- The data -
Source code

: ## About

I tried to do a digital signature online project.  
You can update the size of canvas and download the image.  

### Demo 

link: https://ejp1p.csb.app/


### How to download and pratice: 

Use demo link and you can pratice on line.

- To do -
When you reach the line containing "You can update" in the listing, transcribe it and every line after it exactly, through the last line, and add nothing.

- Solved problem -
You can update the size of canvas and download the image.  

### Demo 

link: https://ejp1p.csb.app/


### How to download and pratice: 

Use demo link and you can pratice on line.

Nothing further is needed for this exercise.